Dikatakan, poin untuk penghitungan UMK tahun 2021 ini adalah jumlah anggota rumah tangga yang bekerja di Kabupaten Pekalongan, pendapatan rata-rata perkeluarga di Kabupaten Pekalongan, ditambah inflasi atau tingkat pertumbuhan ekonomi. “Jadi agak ribet. Ketemunya ya sekitar ndak sampai 2 persenan. Itu datanya dari BPS semua,” ujar dia.

Dikatakan, jika mengacu PP Nomor 36 kenaikannya tidak sampai 2%. Itu berarti kebutuhan buruh selama pandemi seperti masker, handsanitizer, dan lainnya belum dihitung. “Belum kenaikan-kenaikan harga yang hari ini belum disurvei lagi,” kata dia.

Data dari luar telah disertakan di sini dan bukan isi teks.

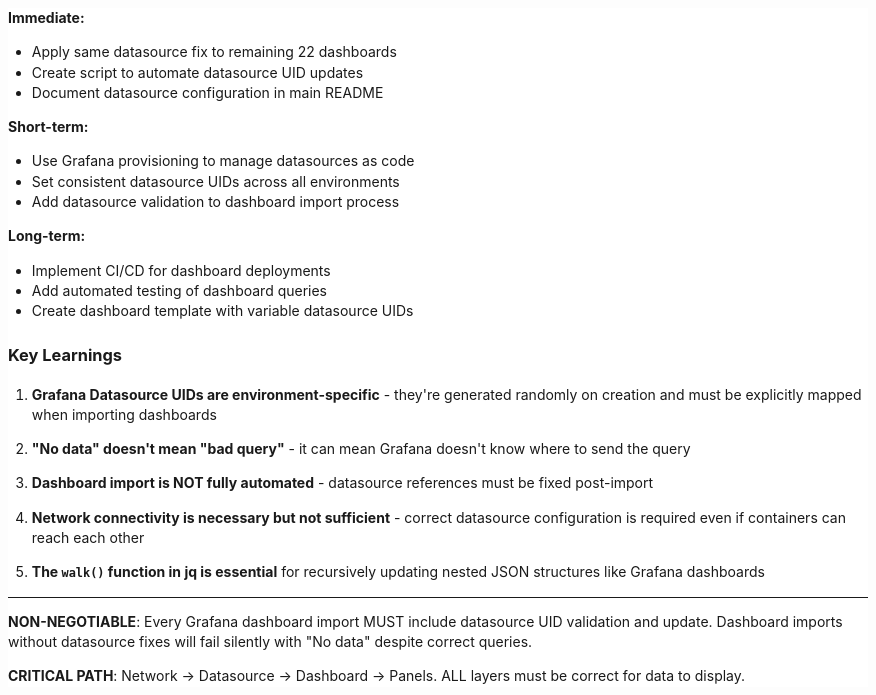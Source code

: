 **Immediate:**
- Apply same datasource fix to remaining 22 dashboards
- Create script to automate datasource UID updates
- Document datasource configuration in main README

**Short-term:**
- Use Grafana provisioning to manage datasources as code
- Set consistent datasource UIDs across all environments
- Add datasource validation to dashboard import process

**Long-term:**
- Implement CI/CD for dashboard deployments
- Add automated testing of dashboard queries
- Create dashboard template with variable datasource UIDs

### Key Learnings

1. **Grafana Datasource UIDs are environment-specific** - they're generated randomly on creation and must be explicitly mapped when importing dashboards

2. **"No data" doesn't mean "bad query"** - it can mean Grafana doesn't know where to send the query

3. **Dashboard import is NOT fully automated** - datasource references must be fixed post-import

4. **Network connectivity is necessary but not sufficient** - correct datasource configuration is required even if containers can reach each other

5. **The `walk()` function in jq is essential** for recursively updating nested JSON structures like Grafana dashboards

---

**NON-NEGOTIABLE**: Every Grafana dashboard import MUST include datasource UID validation and update. Dashboard imports without datasource fixes will fail silently with "No data" despite correct queries.

**CRITICAL PATH**: Network → Datasource → Dashboard → Panels. ALL layers must be correct for data to display.
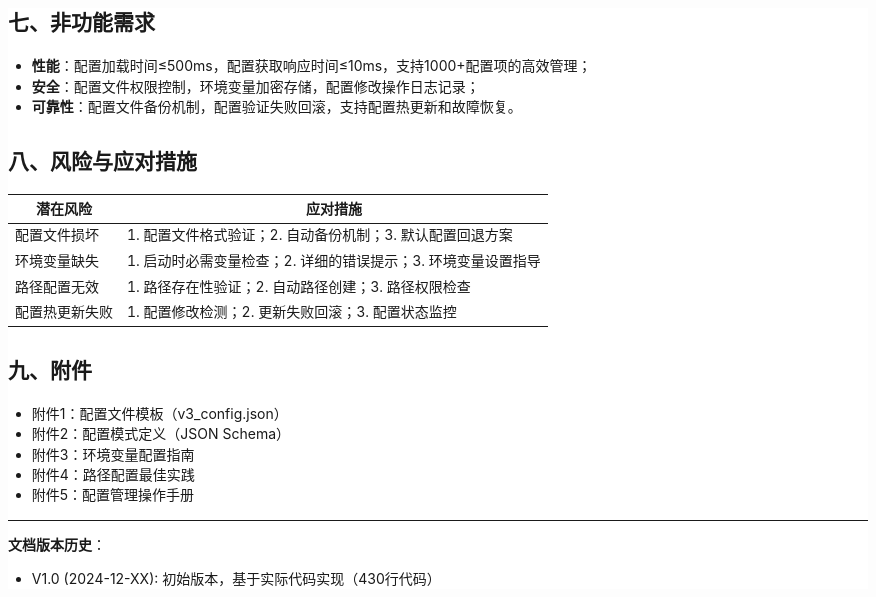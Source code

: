 ## 七、非功能需求

- **性能**：配置加载时间≤500ms，配置获取响应时间≤10ms，支持1000+配置项的高效管理；
- **安全**：配置文件权限控制，环境变量加密存储，配置修改操作日志记录；
- **可靠性**：配置文件备份机制，配置验证失败回滚，支持配置热更新和故障恢复。

## 八、风险与应对措施

| 潜在风险 | 应对措施 |
| -------- | -------- |
| 配置文件损坏 | 1. 配置文件格式验证；2. 自动备份机制；3. 默认配置回退方案 |
| 环境变量缺失 | 1. 启动时必需变量检查；2. 详细的错误提示；3. 环境变量设置指导 |
| 路径配置无效 | 1. 路径存在性验证；2. 自动路径创建；3. 路径权限检查 |
| 配置热更新失败 | 1. 配置修改检测；2. 更新失败回滚；3. 配置状态监控 |

## 九、附件

- 附件1：配置文件模板（v3_config.json）
- 附件2：配置模式定义（JSON Schema）
- 附件3：环境变量配置指南
- 附件4：路径配置最佳实践
- 附件5：配置管理操作手册

---

**文档版本历史**：
- V1.0 (2024-12-XX): 初始版本，基于实际代码实现（430行代码）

Ditambahkan, jika kenaikan upah hanya sekitar Rp 30 ribu maka tidak akan mencukupi kebutuhan riil di lapangan. “UMK itu untuk buruh lajang atau belum berkeluarga. Aturannya. Tapi realitanya kan dipakai yang sudah berkeluarga. Buruh punya istri dan anak. Jadi sangat minim sekali,” imbuh dia. (had)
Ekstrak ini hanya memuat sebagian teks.